Reading the geometry
Every chart below is computed on the LoRA weight update ΔW — the small change each method writes into the base model — or on the representations that update produces. Four tools, each asking a different version of “are these two the same?”
- Cosine similarity
- Do two weight updates point the same way? +1 = identical direction, 0 = orthogonal (unrelated), below 0 = opposed. This is the headline number, taken on the stacked ΔW.
- Principal angles
- How far apart are the subspaces the two updates span — a basis-free generalization of cosine.

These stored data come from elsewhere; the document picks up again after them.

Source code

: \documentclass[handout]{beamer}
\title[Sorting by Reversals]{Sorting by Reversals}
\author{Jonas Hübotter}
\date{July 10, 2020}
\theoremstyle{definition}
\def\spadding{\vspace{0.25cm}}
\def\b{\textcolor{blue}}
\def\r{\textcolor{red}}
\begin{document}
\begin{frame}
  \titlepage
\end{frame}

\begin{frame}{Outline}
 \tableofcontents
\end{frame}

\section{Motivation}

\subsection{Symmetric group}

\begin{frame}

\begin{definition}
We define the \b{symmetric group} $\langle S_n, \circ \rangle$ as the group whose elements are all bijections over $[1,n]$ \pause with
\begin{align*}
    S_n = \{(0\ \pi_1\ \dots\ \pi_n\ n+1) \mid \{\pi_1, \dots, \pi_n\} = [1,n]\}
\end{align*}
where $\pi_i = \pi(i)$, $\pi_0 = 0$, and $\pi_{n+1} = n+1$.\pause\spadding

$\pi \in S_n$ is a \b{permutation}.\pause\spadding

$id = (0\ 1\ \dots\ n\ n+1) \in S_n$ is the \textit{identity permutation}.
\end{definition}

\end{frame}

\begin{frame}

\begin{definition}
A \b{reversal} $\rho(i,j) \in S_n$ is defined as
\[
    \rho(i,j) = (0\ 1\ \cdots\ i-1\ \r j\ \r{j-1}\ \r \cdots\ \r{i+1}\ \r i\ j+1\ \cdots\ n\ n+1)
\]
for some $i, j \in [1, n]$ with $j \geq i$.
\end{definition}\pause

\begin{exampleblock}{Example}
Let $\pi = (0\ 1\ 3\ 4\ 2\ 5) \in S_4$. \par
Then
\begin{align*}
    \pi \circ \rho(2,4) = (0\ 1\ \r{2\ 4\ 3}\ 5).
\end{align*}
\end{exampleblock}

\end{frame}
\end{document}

A few degrees means effectively the same subspace; near 90° means disjoint.
- Mode connectivitylinear · LMC
- Interpolate between two trained adapters and watch the loss. A flat path means they sit in the same basin; a bump in the middle is a barrier separating two different solutions.
- CKAcentered kernel alignment
- Do the two models compute the same thing inside? Unlike the others, CKA compares hidden representations, not weights. ≈1 = near-identical computation; lower means the circuit has been rewired.
The six losses
Every method is trained on the same rollouts from Qwen3-4B-Instruct with attention-only LoRA (q, k, v, o; rank 32). They differ only in how the loss treats negatives, reward, and a reference policy.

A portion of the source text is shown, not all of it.